* Exercise aim: The response must reproduce every record below without alteration.

* Dataset records:
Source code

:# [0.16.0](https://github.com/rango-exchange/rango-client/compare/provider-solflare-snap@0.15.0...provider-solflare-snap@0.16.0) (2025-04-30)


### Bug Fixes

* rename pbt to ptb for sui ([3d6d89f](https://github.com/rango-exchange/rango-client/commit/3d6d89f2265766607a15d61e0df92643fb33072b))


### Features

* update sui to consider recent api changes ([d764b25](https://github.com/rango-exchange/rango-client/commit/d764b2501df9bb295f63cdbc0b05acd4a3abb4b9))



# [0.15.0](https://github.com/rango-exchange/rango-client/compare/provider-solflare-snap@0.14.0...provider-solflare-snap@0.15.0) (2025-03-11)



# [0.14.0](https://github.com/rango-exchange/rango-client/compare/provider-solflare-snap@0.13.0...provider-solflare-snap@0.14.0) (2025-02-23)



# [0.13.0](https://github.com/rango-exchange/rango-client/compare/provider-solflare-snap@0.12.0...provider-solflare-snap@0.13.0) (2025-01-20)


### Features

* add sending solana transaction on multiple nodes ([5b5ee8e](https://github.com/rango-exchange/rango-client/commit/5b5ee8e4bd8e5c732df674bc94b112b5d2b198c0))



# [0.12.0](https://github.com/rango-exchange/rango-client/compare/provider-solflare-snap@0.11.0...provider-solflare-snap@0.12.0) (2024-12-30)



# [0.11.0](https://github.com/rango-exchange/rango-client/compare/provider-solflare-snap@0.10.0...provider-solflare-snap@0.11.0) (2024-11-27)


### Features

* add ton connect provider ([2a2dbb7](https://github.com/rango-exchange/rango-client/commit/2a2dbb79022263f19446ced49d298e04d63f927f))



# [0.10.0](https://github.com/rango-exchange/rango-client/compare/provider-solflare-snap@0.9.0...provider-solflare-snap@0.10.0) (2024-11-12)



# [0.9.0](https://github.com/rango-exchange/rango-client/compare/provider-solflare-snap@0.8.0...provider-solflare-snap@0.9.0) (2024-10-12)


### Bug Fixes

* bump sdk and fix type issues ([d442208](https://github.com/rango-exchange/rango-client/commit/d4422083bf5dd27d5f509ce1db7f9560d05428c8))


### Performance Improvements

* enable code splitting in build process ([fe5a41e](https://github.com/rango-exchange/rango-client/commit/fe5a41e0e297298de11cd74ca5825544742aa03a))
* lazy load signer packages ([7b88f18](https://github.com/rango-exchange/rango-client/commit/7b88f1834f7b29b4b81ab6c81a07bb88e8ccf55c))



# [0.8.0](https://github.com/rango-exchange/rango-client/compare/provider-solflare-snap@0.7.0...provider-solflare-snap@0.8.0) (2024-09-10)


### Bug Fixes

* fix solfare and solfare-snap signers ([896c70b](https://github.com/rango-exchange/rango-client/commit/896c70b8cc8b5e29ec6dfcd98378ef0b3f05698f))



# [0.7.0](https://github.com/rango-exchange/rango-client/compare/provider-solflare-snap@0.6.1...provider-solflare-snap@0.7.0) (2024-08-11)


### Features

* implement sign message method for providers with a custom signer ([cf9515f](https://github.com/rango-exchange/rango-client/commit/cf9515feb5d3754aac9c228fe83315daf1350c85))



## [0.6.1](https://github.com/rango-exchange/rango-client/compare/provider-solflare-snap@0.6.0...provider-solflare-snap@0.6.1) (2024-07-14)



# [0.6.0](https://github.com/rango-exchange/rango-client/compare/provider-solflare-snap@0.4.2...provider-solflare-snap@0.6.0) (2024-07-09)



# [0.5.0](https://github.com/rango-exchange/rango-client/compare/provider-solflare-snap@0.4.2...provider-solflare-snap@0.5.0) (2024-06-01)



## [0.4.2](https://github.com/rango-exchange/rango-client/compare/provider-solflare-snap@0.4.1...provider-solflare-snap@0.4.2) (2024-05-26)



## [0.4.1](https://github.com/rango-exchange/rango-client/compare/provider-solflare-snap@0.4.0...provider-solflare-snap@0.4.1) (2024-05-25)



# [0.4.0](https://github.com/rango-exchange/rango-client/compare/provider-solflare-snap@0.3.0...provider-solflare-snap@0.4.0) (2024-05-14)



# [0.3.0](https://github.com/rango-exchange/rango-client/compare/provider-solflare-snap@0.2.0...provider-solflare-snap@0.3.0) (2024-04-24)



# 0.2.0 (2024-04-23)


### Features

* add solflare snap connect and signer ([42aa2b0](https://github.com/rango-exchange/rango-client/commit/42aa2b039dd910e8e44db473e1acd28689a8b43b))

* Your solution:
Source code

:# [0.16.0](https://github.com/rango-exchange/rango-client/compare/provider-solflare-snap@0.15.0...provider-solflare-snap@0.16.0) (2025-04-30)


### Bug Fixes

* rename pbt to ptb for sui ([3d6d89f](https://github.com/rango-exchange/rango-client/commit/3d6d89f2265766607a15d61e0df92643fb33072b))


### Features

* update sui to consider recent api changes ([d764b25](https://github.com/rango-exchange/rango-client/commit/d764b2501df9bb295f63cdbc0b05acd4a3abb4b9))



# [0.15.0](https://github.com/rango-exchange/rango-client/compare/provider-solflare-snap@0.14.0...provider-solflare-snap@0.15.0) (2025-03-11)



# [0.14.0](https://github.com/rango-exchange/rango-client/compare/provider-solflare-snap@0.13.0...provider-solflare-snap@0.14.0) (2025-02-23)



# [0.13.0](https://github.com/rango-exchange/rango-client/compare/provider-solflare-snap@0.12.0...provider-solflare-snap@0.13.0) (2025-01-20)


### Features

* add sending solana transaction on multiple nodes ([5b5ee8e](https://github.com/rango-exchange/rango-client/commit/5b5ee8e4bd8e5c732df674bc94b112b5d2b198c0))



# [0.12.0](https://github.com/rango-exchange/rango-client/compare/provider-solflare-snap@0.11.0...provider-solflare-snap@0.12.0) (2024-12-30)



# [0.11.0](https://github.com/rango-exchange/rango-client/compare/provider-solflare-snap@0.10.0...provider-solflare-snap@0.11.0) (2024-11-27)


### Features

* add ton connect provider ([2a2dbb7](https://github.com/rango-exchange/rango-client/commit/2a2dbb79022263f19446ced49d298e04d63f927f))



# [0.10.0](https://github.com/rango-exchange/rango-client/compare/provider-solflare-snap@0.9.0...provider-solflare-snap@0.10.0) (2024-11-12)



# [0.9.0](https://github.com/rango-exchange/rango-client/compare/provider-solflare-snap@0.8.0...provider-solflare-snap@0.9.0) (2024-10-12)


### Bug Fixes

* bump sdk and fix type issues ([d442208](https://github.com/rango-exchange/rango-client/commit/d4422083bf5dd27d5f509ce1db7f9560d05428c8))


### Performance Improvements

* enable code splitting in build process ([fe5a41e](https://github.com/rango-exchange/rango-client/commit/fe5a41e0e297298de11cd74ca5825544742aa03a))
* lazy load signer packages ([7b88f18](https://github.com/rango-exchange/rango-client/commit/7b88f1834f7b29b4b81ab6c81a07bb88e8ccf55c))



# [0.8.0](https://github.com/rango-exchange/rango-client/compare/provider-solflare-snap@0.7.0...provider-solflare-snap@0.8.0) (2024-09-10)


### Bug Fixes

* fix solfare and solfare-snap signers ([896c70b](https://github.com/rango-exchange/rango-client/commit/896c70b8cc8b5e29ec6dfcd98378ef0b3f05698f))



# [0.7.0](https://github.com/rango-exchange/rango-client/compare/provider-solflare-snap@0.6.1...provider-solflare-snap@0.7.0) (2024-08-11)


### Features

* implement sign message method for providers with a custom signer ([cf9515f](https://github.com/rango-exchange/rango-client/commit/cf9515feb5d3754aac9c228fe83315daf1350c85))



## [0.6.1](https://github.com/rango-exchange/rango-client/compare/provider-solflare-snap@0.6.0...provider-solflare-snap@0.6.1) (2024-07-14)



# [0.6.0](https://github.com/rango-exchange/rango-client/compare/provider-solflare-snap@0.4.2...provider-solflare-snap@0.6.0) (2024-07-09)



# [0.5.0](https://github.com/rango-exchange/rango-client/compare/provider-solflare-snap@0.4.2...provider-solflare-snap@0.5.0) (2024-06-01)



## [0.4.2](https://github.com/rango-exchange/rango-client/compare/provider-solflare-snap@0.4.1...provider-solflare-snap@0.4.2) (2024-05-26)



## [0.4.1](https://github.com/rango-exchange/rango-client/compare/provider-solflare-snap@0.4.0...provider-solflare-snap@0.4.1) (2024-05-25)



# [0.4.0](https://github.com/rango-exchange/rango-client/compare/provider-solflare-snap@0.3.0...provider-solflare-snap@0.4.0) (2024-05-14)



# [0.3.0](https://github.com/rango-exchange/rango-client/compare/provider-solflare-snap@0.2.0...provider-solflare-snap@0.3.0) (2024-04-24)



# 0.2.0 (2024-04-23)


### Features

* add solflare snap connect and signer ([42aa2b0](https://github.com/rango-exchange/rango-client/commit/42aa2b039dd910e8e44db473e1acd28689a8b43b))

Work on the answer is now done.